EXERCISE AIM:
The entries are to be given back verbatim; no picture is to be copied.

DATASET RECORDS START

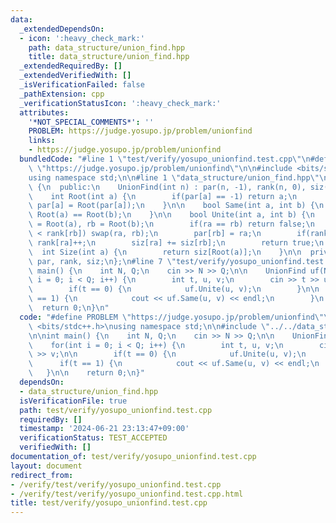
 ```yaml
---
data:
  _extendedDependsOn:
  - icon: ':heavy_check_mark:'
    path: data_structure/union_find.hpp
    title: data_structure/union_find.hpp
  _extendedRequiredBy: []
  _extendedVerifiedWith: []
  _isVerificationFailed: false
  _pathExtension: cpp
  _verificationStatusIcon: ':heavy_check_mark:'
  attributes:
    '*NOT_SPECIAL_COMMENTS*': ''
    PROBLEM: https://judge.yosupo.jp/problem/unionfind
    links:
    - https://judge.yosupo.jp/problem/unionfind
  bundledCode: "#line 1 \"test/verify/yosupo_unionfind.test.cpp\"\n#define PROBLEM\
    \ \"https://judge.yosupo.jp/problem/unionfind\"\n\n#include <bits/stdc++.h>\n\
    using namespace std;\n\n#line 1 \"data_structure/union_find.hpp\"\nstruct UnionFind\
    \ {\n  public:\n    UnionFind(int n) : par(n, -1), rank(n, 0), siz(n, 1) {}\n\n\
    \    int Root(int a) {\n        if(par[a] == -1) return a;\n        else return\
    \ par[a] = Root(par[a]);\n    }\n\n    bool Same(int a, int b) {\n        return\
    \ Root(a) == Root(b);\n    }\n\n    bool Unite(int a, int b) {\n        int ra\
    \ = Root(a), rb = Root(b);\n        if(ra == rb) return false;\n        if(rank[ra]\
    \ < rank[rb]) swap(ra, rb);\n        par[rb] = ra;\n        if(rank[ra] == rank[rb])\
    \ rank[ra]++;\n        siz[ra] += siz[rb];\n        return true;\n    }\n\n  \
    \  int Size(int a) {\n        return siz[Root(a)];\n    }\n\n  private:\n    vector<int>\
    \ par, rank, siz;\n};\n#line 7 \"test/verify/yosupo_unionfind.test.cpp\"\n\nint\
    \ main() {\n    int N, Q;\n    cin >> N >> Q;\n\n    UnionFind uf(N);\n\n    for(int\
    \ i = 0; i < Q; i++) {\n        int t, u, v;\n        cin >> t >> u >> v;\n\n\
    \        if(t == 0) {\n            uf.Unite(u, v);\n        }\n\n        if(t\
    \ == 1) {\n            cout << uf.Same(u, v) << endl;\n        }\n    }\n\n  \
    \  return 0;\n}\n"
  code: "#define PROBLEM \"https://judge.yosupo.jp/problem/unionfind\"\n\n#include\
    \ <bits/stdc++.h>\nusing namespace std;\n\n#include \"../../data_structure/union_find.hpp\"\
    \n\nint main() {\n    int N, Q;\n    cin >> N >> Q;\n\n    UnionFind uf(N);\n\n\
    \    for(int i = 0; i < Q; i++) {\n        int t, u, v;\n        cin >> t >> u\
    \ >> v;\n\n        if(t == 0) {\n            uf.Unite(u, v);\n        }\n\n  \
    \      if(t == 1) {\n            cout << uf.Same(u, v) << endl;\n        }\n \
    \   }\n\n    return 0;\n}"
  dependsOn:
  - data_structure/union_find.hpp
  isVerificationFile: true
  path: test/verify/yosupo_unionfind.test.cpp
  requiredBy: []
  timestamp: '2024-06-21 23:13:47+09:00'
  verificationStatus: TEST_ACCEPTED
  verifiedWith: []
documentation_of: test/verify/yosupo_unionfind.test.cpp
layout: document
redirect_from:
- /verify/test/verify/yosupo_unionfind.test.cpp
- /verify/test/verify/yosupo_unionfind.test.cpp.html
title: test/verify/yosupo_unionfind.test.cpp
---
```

DATASET RECORDS END

RESPONSE:
 ```yaml
---
data:
  _extendedDependsOn:
  - icon: ':heavy_check_mark:'
    path: data_structure/union_find.hpp
    title: data_structure/union_find.hpp
  _extendedRequiredBy: []
  _extendedVerifiedWith: []
  _isVerificationFailed: false
  _pathExtension: cpp
  _verificationStatusIcon: ':heavy_check_mark:'
  attributes:
    '*NOT_SPECIAL_COMMENTS*': ''
    PROBLEM: https://judge.yosupo.jp/problem/unionfind
    links:
    - https://judge.yosupo.jp/problem/unionfind
  bundledCode: "#line 1 \"test/verify/yosupo_unionfind.test.cpp\"\n#define PROBLEM\
    \ \"https://judge.yosupo.jp/problem/unionfind\"\n\n#include <bits/stdc++.h>\n\
    using namespace std;\n\n#line 1 \"data_structure/union_find.hpp\"\nstruct UnionFind\
    \ {\n  public:\n    UnionFind(int n) : par(n, -1), rank(n, 0), siz(n, 1) {}\n\n\
    \    int Root(int a) {\n        if(par[a] == -1) return a;\n        else return\
    \ par[a] = Root(par[a]);\n    }\n\n    bool Same(int a, int b) {\n        return\
    \ Root(a) == Root(b);\n    }\n\n    bool Unite(int a, int b) {\n        int ra\
    \ = Root(a), rb = Root(b);\n        if(ra == rb) return false;\n        if(rank[ra]\
    \ < rank[rb]) swap(ra, rb);\n        par[rb] = ra;\n        if(rank[ra] == rank[rb])\
    \ rank[ra]++;\n        siz[ra] += siz[rb];\n        return true;\n    }\n\n  \
    \  int Size(int a) {\n        return siz[Root(a)];\n    }\n\n  private:\n    vector<int>\
    \ par, rank, siz;\n};\n#line 7 \"test/verify/yosupo_unionfind.test.cpp\"\n\nint\
    \ main() {\n    int N, Q;\n    cin >> N >> Q;\n\n    UnionFind uf(N);\n\n    for(int\
    \ i = 0; i < Q; i++) {\n        int t, u, v;\n        cin >> t >> u >> v;\n\n\
    \        if(t == 0) {\n            uf.Unite(u, v);\n        }\n\n        if(t\
    \ == 1) {\n            cout << uf.Same(u, v) << endl;\n        }\n    }\n\n  \
    \  return 0;\n}\n"
  code: "#define PROBLEM \"https://judge.yosupo.jp/problem/unionfind\"\n\n#include\
    \ <bits/stdc++.h>\nusing namespace std;\n\n#include \"../../data_structure/union_find.hpp\"\
    \n\nint main() {\n    int N, Q;\n    cin >> N >> Q;\n\n    UnionFind uf(N);\n\n\
    \    for(int i = 0; i < Q; i++) {\n        int t, u, v;\n        cin >> t >> u\
    \ >> v;\n\n        if(t == 0) {\n            uf.Unite(u, v);\n        }\n\n  \
    \      if(t == 1) {\n            cout << uf.Same(u, v) << endl;\n        }\n \
    \   }\n\n    return 0;\n}"
  dependsOn:
  - data_structure/union_find.hpp
  isVerificationFile: true
  path: test/verify/yosupo_unionfind.test.cpp
  requiredBy: []
  timestamp: '2024-06-21 23:13:47+09:00'
  verificationStatus: TEST_ACCEPTED
  verifiedWith: []
documentation_of: test/verify/yosupo_unionfind.test.cpp
layout: document
redirect_from:
- /verify/test/verify/yosupo_unionfind.test.cpp
- /verify/test/verify/yosupo_unionfind.test.cpp.html
title: test/verify/yosupo_unionfind.test.cpp
---
```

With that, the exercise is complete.